I spoke with Dave Hull in his studio in Minneapolis, and a few later emailed follow-up queries and responses have been folded in to this interview.
GGR: In the past you were known mainly as a flatpicker, but you’ve characterized your most recent work as “classic American fingerstyle guitar.” How did that change come about?
DH: Well, it wasn’t so much a change as you might think. First, it’s all guitar playing, and second, I started out as a fingerpicker back in high school, though I really didn’t do a lot of it for many years, except at home. But really, by the mid-1980s I had picked it up again, I was writing rags and recording some fingerstyle stuff, even that early.

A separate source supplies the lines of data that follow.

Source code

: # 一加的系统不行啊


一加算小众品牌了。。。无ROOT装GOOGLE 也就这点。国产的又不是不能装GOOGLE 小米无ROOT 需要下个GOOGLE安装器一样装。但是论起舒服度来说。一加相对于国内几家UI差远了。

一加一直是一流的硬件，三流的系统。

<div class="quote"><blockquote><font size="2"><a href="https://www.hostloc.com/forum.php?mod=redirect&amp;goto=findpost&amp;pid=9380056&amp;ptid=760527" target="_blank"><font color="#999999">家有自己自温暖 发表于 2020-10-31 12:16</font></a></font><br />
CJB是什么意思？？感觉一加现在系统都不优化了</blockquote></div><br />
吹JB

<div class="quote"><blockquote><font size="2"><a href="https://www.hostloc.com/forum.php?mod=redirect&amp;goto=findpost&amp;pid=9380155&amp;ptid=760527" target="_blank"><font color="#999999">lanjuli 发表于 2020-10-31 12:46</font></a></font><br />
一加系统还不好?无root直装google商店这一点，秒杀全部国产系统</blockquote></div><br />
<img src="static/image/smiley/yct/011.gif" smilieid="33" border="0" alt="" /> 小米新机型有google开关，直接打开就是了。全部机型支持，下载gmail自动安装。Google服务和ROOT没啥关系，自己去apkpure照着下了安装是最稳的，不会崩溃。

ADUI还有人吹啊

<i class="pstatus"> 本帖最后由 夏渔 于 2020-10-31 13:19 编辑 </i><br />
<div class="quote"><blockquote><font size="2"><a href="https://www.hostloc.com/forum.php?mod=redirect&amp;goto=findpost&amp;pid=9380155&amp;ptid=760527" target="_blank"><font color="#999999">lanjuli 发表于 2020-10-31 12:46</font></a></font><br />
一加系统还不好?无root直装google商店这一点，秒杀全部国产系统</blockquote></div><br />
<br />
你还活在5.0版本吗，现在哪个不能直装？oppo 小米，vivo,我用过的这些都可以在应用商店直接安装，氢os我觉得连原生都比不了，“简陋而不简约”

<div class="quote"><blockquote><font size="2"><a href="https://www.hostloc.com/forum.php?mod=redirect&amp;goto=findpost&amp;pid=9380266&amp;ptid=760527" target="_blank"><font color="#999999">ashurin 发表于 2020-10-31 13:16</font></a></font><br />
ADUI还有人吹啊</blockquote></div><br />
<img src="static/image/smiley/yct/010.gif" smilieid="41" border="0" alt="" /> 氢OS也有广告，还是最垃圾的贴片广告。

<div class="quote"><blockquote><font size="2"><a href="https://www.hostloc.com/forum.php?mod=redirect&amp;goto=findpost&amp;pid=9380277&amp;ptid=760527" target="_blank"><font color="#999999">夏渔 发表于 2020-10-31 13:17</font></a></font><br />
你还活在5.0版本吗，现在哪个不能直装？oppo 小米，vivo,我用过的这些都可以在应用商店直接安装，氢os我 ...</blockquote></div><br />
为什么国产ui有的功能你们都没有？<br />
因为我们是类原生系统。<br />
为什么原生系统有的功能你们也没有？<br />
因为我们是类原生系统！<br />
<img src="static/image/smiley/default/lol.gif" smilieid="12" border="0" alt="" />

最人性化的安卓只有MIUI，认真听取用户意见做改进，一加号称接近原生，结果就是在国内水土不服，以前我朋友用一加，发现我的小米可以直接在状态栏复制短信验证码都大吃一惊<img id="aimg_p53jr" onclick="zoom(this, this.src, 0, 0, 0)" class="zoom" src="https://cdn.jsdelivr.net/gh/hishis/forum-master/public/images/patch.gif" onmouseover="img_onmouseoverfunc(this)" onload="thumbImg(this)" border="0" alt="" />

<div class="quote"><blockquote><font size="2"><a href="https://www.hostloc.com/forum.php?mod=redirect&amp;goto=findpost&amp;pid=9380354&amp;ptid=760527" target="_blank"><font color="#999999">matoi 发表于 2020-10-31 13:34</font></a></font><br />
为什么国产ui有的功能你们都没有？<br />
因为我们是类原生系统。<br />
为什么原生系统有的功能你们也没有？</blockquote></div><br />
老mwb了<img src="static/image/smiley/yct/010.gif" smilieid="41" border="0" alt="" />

When Kari Larson and I decided to quit playing together on a regular basis, back at the end of 2001, it seemed for a variety of reasons that it would be worth it to see if I could put together enough fingerstyle material to record and perform on my own. So that’s where I put my efforts. Flatpicking is, by nature, more suited to ensemble playing, although not entirely and I still flatpick a few tunes every night. On the other hand, fingerstyle, while it works wonderfully in a group environment, is perfect for most solo work, too. I started as a fingerstylist and never really gave that up; I’m just doing more of it now.
GGR: As you moved in to specializing more in fingerstyle, did it make a difference that you were here in the Twin Cities, with its remarkable concentration of superb fingerstyle players?
DH: Well, it’s always helped. To me, it’s really not so much about fingerstyle or plectrum or whatever, but rather just about guitar playing. There’s always been a fabulous community of guitar players in this town, it’s the biomagnetic center of the universe, and that’s why! [Laughter] I don’t know why that is, but we’re fortunate that there are so many great guitar players in the Twin Cities. From the beginning, when I came here in 1969 and lived on the West Bank and hung out at the Coffeehouse Extemporé throughout the ‘70s, it was great. We were all learning how to play and helped each other out a bunch. People came and people left, but there was a wonderful sense of being in this together. We shared the things we were learning with each other, almost on a daily basis. I find myself wishing that there was a scene like that today. I think it’s hard now to be young and trying to break into this business. Now, of course, I’ve known most of the players around here for quite a while and I feel so fortunate and so grateful to be able to count so many great people among my friends. The short answer to that question would be: it’s been a blessing.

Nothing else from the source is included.